[Start of Attachment]

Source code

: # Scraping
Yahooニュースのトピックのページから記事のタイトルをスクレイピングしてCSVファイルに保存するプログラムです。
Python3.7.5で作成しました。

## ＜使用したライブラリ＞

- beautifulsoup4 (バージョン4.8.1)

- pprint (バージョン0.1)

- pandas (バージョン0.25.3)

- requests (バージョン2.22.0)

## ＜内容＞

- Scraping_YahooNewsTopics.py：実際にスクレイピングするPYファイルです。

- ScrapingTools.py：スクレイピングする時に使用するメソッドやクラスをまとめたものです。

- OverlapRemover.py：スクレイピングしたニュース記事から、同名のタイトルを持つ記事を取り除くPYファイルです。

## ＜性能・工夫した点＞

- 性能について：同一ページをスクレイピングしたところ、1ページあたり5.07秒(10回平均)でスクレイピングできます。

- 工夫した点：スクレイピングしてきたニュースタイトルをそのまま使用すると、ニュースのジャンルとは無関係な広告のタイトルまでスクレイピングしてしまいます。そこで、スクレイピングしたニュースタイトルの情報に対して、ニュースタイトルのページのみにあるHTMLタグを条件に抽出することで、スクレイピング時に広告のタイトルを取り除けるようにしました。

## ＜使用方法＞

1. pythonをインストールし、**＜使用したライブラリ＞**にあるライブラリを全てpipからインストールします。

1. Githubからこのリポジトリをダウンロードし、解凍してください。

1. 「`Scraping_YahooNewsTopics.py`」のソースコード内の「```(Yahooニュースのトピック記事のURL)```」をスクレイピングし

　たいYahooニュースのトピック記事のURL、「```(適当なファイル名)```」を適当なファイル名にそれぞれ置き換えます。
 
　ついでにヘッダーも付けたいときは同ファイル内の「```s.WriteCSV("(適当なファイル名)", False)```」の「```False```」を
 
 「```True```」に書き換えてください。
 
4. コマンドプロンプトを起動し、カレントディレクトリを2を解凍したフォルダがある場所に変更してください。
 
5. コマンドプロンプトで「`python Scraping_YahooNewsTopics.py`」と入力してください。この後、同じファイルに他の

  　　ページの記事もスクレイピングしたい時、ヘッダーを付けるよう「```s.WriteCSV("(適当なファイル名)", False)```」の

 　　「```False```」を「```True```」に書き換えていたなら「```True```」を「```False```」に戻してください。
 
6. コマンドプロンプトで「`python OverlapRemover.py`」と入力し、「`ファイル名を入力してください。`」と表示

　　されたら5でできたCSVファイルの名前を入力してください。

[End of Attachment]

What needs to be done
The line containing "ついでにヘッダーも付けたいと" and all lines after it, through the last line of the data, should be retyped exactly.

Solved problem
　ついでにヘッダーも付けたいときは同ファイル内の「```s.WriteCSV("(適当なファイル名)", False)```」の「```False```」を
 
 「```True```」に書き換えてください。
 
4. コマンドプロンプトを起動し、カレントディレクトリを2を解凍したフォルダがある場所に変更してください。
 
5. コマンドプロンプトで「`python Scraping_YahooNewsTopics.py`」と入力してください。この後、同じファイルに他の

  　　ページの記事もスクレイピングしたい時、ヘッダーを付けるよう「```s.WriteCSV("(適当なファイル名)", False)```」の

 　　「```False```」を「```True```」に書き換えていたなら「```True```」を「```False```」に戻してください。
 
6. コマンドプロンプトで「`python OverlapRemover.py`」と入力し、「`ファイル名を入力してください。`」と表示

　　されたら5でできたCSVファイルの名前を入力してください。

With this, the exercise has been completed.